Pop stardom has always come with a dress code imposed from the outside. For Olivia Rodrigo, that conversation has once again shifted away from music and back onto what she wore on stage.
The singer has responded to criticism over a babydoll-style floral dress she wore during a performance in Spain earlier this month, saying the backlash highlights a broader cultural issue around how women’s bodies are policed and interpreted.
The controversy began after Rodrigo performed her track “Drop Dead” at Teatre Grec on May 8 wearing a short, puffed dress that drew immediate attention online. The look, tied visually to her upcoming album aesthetic, split opinion across social media. Some users called it “inappropriate,” others went further, describing it as “childlike.”

Rodrigo says the reaction revealed a double standard.
Speaking on The New York Times Popcast, she pointed to previous stage outfits that received far less criticism despite being more revealing.
“I’ve been on stage in a sparkly bra and little shorts… and that wasn’t inappropriate,” she said.

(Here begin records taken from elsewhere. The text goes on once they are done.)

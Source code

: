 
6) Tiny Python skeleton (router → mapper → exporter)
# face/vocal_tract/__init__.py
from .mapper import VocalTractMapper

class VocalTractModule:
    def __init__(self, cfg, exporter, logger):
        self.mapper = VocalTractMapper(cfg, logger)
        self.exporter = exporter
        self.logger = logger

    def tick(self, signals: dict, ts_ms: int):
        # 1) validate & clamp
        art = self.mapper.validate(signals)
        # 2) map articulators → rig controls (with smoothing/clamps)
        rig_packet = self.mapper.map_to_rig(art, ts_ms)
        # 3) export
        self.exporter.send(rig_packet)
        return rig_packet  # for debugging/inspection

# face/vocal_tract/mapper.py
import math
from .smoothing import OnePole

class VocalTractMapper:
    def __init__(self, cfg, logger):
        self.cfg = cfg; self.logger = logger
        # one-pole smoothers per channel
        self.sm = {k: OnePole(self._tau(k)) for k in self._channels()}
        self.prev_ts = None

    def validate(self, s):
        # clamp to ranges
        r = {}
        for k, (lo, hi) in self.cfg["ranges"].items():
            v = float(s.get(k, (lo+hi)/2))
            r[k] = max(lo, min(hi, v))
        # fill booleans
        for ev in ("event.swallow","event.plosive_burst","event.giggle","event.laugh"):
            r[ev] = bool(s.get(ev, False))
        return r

“But me fully covered up in a dress that people deem childlike was inappropriate.”
For Rodrigo, the issue isn’t the outfit itself, but what it says about how society frames young women in the public eye. She argued that the response reflects a wider tendency to sexualize girls regardless of context, appearance, or intent.
“It shows how we normalize pedophilia in our culture,” she said.

She added that from an early age, girls are often conditioned to internalize responsibility for how they are perceived, especially when it comes to clothing and presentation.
Rodrigo also defended the aesthetic choice behind the dress, noting its connection to 1990s alternative and punk influences. She cited artists such as Kathleen Hanna and Courtney Love as references shaping the look and broader visual direction of her current era.
What began as a fashion debate has now become another familiar culture clash in pop music: intent versus interpretation, artistry versus projection, and the persistent tension between how women choose to present themselves and how the internet chooses to read it.